Tener que despedir a alguien antes de 6 meses (o que se vaya) por su actitud es un claro síntoma de que debemos mejorar, radicalmente, nuestro proceso de selección (no digamos ya si es por falta de aptitud).

Desde mi punto de vista, una buena forma de predecir el comportamiento de un candidato es averiguar cuáles son sus valores y su forma de entenderse a él y los demás, comprobando si todo ello está alineado con nosotros.

Para ello podemos utilizar, por ejemplo, la entrevista de incidentes críticos donde un candidato expresa, de manera inconsciente, sus valores (fortalezas) y su pauta explicativa (positiva o negativa) a través de su lenguaje.

Si han pasado ya 6 meses, y habiendo observado una actitud positiva que luego va mermando hasta minimizarse, es importante averiguar qué ha pasado por el camino y preguntarse qué parte de responsabilidad tenemos nosotros.

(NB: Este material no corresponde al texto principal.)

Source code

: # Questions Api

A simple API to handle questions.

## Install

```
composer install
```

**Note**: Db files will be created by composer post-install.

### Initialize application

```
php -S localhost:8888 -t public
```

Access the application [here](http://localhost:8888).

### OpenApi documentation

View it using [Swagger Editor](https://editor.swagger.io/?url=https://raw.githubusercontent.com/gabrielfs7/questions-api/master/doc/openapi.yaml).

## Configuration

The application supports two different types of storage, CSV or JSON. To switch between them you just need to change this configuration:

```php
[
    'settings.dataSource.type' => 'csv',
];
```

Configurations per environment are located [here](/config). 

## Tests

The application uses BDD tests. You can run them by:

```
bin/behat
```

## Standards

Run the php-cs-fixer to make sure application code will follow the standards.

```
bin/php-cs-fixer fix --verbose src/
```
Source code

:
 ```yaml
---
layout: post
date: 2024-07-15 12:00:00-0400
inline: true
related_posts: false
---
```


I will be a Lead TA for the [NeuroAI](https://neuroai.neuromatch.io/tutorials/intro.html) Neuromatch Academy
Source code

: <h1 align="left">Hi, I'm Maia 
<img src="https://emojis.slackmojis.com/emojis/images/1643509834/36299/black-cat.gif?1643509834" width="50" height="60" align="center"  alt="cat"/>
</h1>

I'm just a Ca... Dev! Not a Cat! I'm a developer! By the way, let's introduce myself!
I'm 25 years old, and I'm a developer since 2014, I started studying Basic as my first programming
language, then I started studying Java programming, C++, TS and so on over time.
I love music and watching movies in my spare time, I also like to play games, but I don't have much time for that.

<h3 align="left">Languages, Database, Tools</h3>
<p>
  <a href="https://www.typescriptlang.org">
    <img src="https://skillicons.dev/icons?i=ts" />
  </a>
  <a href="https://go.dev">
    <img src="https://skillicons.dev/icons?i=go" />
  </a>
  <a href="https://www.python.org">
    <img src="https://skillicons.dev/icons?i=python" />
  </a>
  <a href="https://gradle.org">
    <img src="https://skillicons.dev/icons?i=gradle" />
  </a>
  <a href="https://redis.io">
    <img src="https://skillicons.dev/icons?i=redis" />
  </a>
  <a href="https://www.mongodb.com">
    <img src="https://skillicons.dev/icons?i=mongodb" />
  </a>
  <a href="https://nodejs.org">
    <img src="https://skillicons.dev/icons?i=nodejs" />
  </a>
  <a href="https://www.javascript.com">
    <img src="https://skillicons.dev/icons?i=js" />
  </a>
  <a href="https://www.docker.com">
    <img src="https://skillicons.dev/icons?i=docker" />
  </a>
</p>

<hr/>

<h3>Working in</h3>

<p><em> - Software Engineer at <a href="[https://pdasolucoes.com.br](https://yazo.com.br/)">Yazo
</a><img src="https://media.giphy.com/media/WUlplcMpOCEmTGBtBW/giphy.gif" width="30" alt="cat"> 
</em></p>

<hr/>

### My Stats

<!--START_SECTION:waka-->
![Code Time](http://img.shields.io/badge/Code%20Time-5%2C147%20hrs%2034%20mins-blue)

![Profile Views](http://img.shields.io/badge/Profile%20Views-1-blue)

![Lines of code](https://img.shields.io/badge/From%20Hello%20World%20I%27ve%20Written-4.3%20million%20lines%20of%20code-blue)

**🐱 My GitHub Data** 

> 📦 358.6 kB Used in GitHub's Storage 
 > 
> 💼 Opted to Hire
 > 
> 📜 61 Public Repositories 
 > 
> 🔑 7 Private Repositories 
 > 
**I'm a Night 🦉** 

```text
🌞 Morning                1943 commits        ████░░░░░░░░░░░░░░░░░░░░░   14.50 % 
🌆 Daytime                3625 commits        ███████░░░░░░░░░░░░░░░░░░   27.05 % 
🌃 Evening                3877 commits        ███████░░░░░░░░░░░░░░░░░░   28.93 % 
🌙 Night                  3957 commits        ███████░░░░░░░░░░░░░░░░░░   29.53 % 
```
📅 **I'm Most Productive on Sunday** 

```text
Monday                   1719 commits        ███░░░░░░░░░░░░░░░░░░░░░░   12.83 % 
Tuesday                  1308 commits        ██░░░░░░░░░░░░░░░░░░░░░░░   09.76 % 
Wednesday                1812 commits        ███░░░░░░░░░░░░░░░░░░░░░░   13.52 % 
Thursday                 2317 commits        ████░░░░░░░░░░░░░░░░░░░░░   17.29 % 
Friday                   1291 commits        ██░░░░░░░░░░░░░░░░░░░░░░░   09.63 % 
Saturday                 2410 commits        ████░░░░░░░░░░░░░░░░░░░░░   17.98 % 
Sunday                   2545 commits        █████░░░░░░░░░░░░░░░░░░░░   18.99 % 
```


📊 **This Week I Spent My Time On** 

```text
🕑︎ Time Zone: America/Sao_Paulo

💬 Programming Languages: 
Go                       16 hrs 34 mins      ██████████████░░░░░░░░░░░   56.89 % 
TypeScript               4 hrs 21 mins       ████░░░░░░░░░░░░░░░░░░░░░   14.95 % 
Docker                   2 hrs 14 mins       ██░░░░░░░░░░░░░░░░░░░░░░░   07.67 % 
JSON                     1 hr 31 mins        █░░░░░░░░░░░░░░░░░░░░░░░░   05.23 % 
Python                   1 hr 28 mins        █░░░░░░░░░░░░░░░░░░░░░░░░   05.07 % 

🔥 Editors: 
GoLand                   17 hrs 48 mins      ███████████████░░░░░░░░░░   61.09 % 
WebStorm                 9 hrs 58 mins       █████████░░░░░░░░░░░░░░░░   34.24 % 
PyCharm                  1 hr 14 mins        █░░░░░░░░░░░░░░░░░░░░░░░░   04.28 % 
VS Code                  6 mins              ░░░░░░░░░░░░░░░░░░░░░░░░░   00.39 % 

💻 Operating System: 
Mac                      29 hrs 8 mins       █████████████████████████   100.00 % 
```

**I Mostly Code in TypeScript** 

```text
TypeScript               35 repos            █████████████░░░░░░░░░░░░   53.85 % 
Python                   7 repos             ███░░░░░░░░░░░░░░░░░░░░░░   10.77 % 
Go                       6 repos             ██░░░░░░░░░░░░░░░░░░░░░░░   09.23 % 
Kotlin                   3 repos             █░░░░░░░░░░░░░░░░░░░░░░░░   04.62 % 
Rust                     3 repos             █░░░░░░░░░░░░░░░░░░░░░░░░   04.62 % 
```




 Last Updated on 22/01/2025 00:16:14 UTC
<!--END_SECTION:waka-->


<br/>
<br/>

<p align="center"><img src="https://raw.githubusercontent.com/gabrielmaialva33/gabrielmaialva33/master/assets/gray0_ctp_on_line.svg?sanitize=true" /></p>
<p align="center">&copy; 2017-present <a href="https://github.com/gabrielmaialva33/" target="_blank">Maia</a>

Porque es muy habitual centrarnos solo en objetivos y tareas olvidándonos de las personas y sus necesidades (que no caprichos).

Y no se trata de que hagamos de “animadores” de nuestros colaboradores, sino solo cuidar algunos detalles que evitarán la desmotivación laboral, siendo beneficioso, incluso, para mantener el nivel de compromiso.

Tampoco significa que haya que dejar de ser exigentes sino que lo seamos de forma adecuada sabiendo diferenciar una máquina de una persona.

Mucho cuidado con esto porque si se termina instalando un clima de desmotivación, desconfianza, desesperanza o indefensión en el equipo, es muy difícil revertir la situación a corto plazo.

Es como si tenemos un depósito de agua limpia y cristalina (proyectotalento y competencias) y solo nos preocupamos de extraer agua (resultados) sin cuidar el propio depósito (salud física y psicosocial), permitiendo que se oxide y se agriete.

Con el tiempo el agua será tóxica y nos preguntaremos qué ha podido pasar, echándole la culpa al depósito o a la mala suerte, menos preguntarnos qué parte de responsabilidad tenemos nosotros.

Algunos de estos pequeños detalles que debemos cuidar, por muy simples que nos parezcan, son:

  1. Dirigir los estados emocionales de forma inteligente para que éstos no nos dirijan a nosotros
  2. Comunicar regularmente propósito, visión, roles y tareas
  3. Fomentar el trabajo en equipo dando ejemplo con nuestro apoyo
  4. Agradecer el trabajo bien hecho aunque creamos que es una obligación
  5. Fomentar la iniciativa no castigando el error sino aprendiendo de él
  6. Celebrar hitos y metas volantes, de forma austera pero no “piojosa”
  7. Equilibrar los esfuerzos de trabajo con descansos reparadores

En definitiva, si te has fijado se trata de cuidar tu actitud hacia los demás como líder, director o responsable de un proyecto para que los demás lo hagan hacia ti.

Siempre habrá un 15% o 20% de personas que da igual lo que hagas porque seguirán con una mala actitud (amargators).

En ese caso, seguramente, tendrás que despedir pero habrás mejorado ampliamente los porcentajes y con ello los beneficios.

¿O quieres seguir pagando el coste de no cuidar las actitudes?